* _Task prompt_
Work through the data and report how many lines include the string "xref", giving the number alone.

BEGIN Information given

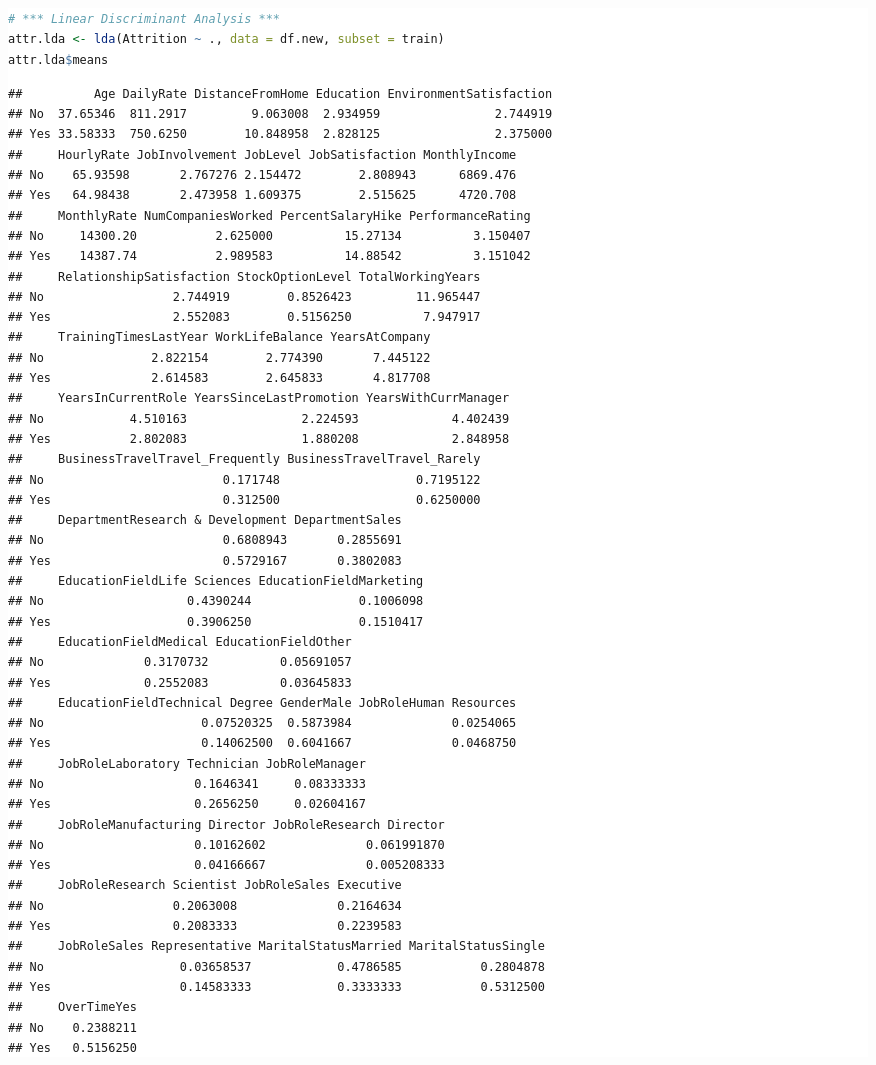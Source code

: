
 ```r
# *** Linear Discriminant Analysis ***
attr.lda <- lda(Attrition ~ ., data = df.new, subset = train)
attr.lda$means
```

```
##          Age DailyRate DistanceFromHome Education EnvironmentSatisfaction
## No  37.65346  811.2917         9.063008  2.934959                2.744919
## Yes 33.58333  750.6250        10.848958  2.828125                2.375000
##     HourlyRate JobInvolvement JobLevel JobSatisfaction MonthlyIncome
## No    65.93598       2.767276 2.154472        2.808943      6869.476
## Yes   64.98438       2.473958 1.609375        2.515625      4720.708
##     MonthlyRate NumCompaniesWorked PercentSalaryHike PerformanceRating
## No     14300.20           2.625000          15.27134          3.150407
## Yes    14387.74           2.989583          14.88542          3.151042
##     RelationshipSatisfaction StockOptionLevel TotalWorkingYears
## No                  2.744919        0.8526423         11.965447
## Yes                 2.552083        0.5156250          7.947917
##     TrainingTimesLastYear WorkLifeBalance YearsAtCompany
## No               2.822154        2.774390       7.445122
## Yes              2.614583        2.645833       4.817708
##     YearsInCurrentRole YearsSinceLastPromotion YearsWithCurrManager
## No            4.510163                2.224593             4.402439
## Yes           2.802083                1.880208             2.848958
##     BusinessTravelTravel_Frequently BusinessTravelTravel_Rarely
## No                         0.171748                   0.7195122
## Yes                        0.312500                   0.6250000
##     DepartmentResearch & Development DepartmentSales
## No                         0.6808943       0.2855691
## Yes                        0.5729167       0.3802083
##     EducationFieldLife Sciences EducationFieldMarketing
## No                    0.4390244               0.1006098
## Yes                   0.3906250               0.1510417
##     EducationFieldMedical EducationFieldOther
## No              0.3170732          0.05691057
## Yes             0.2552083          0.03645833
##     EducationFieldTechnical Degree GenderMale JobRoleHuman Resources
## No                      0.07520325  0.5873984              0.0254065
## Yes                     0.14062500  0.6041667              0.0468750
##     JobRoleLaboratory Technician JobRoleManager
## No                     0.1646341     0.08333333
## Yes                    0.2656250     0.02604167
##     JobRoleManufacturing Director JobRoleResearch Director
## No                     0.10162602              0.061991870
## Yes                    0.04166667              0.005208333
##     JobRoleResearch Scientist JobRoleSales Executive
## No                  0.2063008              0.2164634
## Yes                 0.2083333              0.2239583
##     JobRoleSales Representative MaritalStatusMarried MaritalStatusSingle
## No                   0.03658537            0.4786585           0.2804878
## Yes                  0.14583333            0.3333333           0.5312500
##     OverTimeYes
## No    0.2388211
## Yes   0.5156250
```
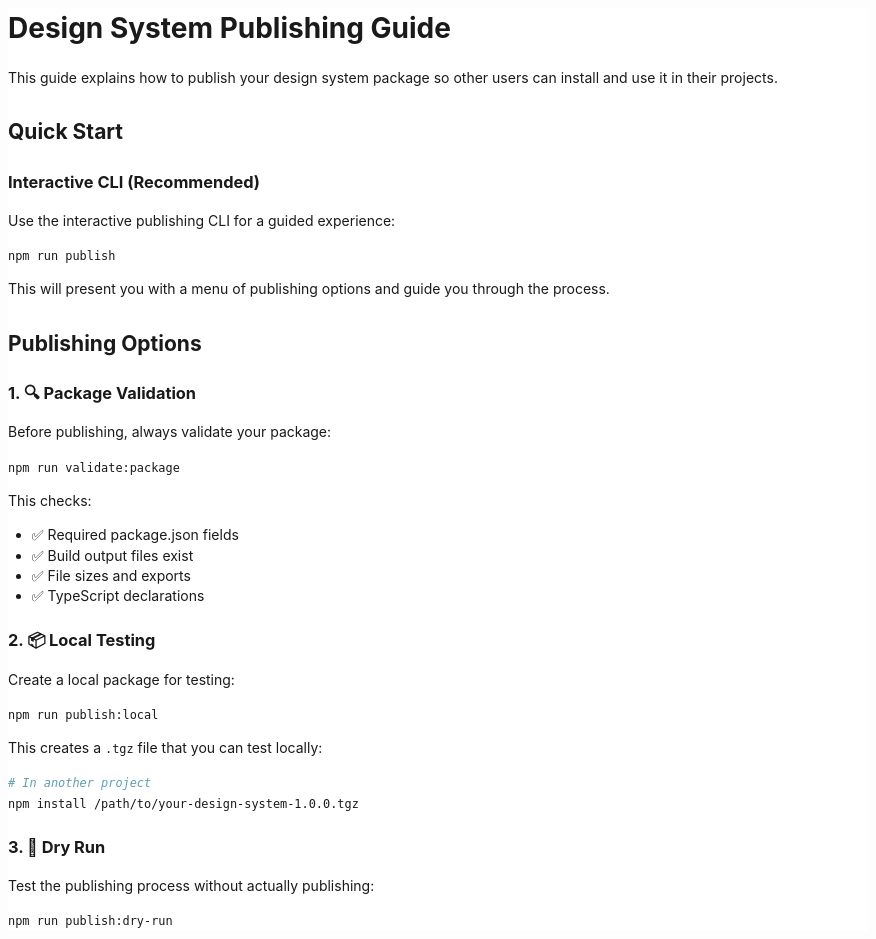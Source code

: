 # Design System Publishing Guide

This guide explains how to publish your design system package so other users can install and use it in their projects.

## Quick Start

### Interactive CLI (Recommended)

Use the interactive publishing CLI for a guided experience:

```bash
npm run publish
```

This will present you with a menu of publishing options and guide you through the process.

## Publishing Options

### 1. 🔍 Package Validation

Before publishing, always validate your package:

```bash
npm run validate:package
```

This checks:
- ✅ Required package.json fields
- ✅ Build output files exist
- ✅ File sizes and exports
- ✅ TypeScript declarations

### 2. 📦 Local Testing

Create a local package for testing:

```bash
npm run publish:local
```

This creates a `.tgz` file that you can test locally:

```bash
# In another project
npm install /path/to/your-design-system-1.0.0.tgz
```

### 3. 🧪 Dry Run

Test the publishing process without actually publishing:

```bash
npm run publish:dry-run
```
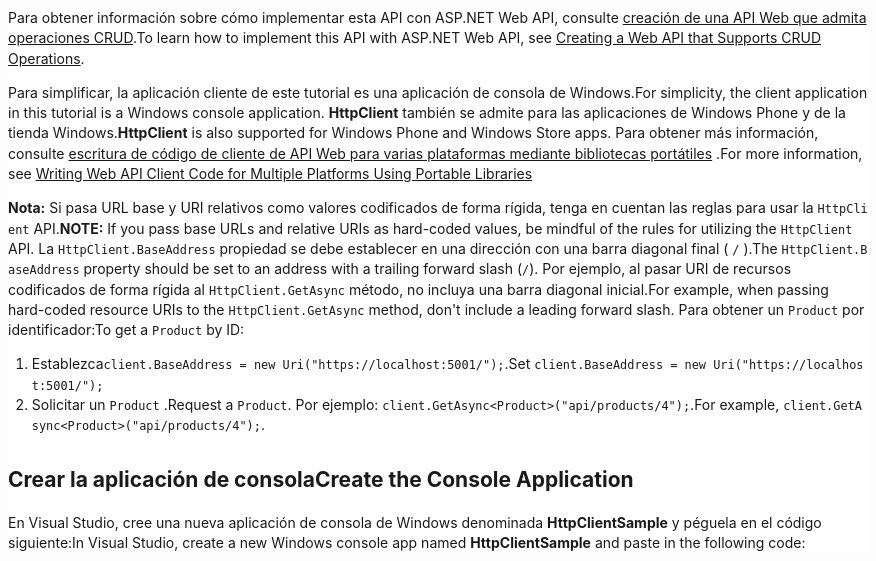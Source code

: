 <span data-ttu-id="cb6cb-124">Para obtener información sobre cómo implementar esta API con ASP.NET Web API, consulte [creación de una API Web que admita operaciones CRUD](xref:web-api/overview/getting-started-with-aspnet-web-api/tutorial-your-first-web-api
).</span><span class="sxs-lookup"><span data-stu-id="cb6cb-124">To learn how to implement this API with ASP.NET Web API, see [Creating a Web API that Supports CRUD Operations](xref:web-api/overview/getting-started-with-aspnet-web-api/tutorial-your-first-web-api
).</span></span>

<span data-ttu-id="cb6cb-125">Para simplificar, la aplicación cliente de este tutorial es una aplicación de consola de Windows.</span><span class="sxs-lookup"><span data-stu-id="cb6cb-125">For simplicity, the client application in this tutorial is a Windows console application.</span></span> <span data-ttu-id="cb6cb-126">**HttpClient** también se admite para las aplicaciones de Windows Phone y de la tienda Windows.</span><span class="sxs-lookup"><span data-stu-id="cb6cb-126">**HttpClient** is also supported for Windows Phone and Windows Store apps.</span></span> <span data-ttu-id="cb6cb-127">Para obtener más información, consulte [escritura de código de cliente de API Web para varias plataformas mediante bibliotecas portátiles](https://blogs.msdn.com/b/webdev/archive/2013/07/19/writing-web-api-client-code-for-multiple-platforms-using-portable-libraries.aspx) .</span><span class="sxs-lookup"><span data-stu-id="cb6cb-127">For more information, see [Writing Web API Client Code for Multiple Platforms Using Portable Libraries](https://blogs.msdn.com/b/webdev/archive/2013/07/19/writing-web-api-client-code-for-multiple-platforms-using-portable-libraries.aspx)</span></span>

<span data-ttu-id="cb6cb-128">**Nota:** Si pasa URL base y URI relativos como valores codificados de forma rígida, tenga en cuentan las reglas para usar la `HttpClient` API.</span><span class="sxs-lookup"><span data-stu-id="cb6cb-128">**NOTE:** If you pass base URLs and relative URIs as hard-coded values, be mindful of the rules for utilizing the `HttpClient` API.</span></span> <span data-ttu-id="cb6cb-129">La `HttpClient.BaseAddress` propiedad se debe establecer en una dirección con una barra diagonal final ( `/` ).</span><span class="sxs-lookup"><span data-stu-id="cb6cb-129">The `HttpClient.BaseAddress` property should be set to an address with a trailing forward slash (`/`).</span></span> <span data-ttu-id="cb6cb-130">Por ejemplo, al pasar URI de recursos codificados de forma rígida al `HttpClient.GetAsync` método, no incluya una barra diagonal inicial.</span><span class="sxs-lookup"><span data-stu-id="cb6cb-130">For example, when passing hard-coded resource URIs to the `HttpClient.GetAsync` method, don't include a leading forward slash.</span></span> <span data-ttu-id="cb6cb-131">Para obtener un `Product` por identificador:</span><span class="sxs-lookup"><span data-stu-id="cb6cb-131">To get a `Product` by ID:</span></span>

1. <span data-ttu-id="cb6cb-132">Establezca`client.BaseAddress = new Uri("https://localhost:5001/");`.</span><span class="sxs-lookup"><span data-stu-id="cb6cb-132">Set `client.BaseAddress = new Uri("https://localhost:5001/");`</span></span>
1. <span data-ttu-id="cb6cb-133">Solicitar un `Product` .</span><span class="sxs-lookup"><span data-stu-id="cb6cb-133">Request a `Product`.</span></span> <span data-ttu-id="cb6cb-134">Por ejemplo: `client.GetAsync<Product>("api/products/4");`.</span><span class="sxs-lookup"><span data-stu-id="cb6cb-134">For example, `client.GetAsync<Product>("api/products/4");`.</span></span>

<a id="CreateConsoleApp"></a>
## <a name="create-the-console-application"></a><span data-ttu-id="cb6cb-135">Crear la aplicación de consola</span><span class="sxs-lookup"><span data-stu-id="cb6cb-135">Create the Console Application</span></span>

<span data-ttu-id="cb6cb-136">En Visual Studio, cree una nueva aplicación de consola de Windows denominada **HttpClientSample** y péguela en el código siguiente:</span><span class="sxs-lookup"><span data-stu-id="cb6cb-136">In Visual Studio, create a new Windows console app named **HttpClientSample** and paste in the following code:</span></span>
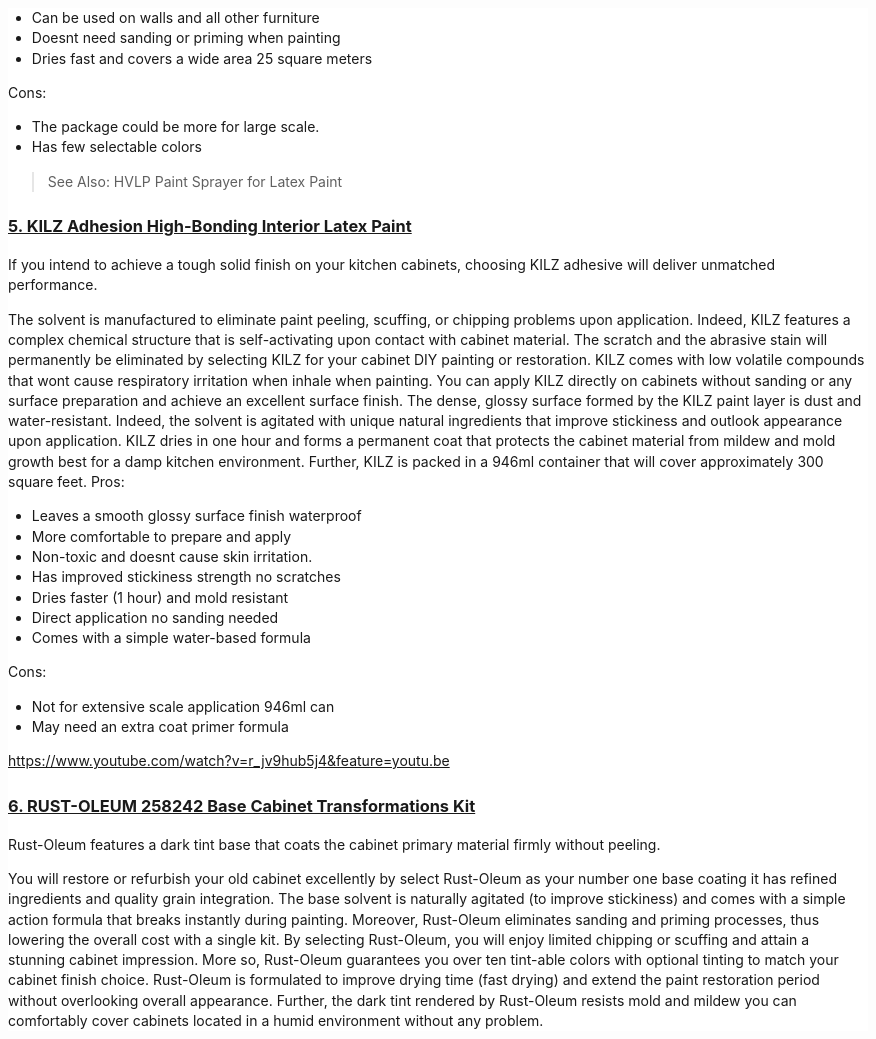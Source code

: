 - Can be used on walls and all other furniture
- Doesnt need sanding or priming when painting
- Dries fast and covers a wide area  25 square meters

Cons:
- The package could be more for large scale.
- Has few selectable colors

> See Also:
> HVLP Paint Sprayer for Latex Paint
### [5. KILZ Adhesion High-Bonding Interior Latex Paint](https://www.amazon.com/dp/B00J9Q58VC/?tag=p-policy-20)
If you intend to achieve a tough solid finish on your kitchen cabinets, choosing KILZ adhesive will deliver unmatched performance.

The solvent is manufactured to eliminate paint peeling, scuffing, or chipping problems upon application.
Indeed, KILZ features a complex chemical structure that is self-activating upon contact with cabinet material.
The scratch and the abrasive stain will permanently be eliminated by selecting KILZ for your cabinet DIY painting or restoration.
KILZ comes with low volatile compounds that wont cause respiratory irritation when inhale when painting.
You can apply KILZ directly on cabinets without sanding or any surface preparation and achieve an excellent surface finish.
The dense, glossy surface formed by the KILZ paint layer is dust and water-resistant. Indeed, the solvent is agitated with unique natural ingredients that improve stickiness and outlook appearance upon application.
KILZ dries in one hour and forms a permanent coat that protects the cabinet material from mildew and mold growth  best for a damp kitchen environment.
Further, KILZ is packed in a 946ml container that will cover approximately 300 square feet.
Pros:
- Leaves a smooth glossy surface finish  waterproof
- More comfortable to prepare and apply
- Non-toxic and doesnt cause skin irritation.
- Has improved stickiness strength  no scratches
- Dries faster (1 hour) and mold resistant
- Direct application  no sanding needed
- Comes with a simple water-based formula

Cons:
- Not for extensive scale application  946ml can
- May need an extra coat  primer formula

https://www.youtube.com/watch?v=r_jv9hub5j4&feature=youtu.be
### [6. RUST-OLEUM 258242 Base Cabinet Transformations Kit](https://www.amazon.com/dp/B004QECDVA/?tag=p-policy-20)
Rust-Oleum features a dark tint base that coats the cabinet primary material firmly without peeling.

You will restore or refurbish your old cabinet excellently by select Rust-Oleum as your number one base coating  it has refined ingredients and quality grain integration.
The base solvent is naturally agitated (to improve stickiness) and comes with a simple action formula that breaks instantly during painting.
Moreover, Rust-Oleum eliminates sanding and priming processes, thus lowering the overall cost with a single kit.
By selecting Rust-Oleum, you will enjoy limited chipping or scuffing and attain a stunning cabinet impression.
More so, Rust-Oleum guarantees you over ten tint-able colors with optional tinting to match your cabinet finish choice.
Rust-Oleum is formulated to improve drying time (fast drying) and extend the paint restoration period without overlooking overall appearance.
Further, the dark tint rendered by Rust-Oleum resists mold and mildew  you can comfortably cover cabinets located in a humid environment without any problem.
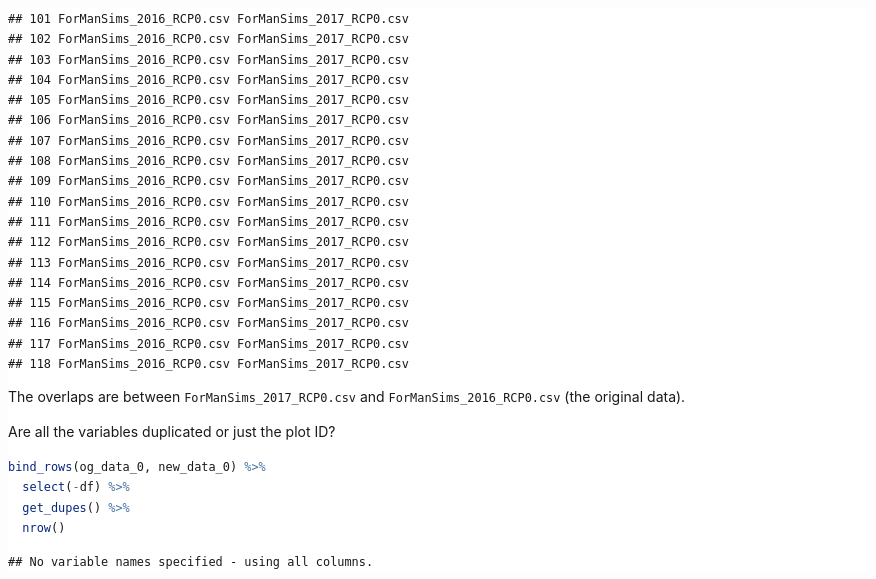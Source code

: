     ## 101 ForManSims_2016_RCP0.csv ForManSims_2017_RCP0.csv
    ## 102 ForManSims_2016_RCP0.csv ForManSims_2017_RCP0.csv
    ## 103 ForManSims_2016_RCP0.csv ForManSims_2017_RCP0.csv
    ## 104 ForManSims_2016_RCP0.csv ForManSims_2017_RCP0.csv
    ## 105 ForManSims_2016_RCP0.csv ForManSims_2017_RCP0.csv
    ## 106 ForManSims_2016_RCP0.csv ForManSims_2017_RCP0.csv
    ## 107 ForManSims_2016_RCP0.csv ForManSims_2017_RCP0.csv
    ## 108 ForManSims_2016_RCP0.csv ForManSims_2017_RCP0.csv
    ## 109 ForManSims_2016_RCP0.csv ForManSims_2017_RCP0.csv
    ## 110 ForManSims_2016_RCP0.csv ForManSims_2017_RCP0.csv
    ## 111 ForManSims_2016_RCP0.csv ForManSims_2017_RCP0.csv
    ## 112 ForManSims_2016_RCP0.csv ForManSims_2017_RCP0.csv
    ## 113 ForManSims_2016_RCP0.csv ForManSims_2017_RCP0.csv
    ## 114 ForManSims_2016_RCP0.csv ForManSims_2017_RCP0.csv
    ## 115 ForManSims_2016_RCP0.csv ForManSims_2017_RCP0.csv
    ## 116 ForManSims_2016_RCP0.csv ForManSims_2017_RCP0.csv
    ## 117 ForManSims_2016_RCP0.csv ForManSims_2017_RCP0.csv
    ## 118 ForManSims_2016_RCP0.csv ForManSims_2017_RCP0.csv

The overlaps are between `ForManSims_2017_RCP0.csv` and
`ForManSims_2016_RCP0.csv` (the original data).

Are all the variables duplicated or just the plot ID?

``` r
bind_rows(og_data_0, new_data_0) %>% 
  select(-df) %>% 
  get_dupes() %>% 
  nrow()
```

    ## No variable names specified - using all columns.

END Information given

* _Output of the exercise_
2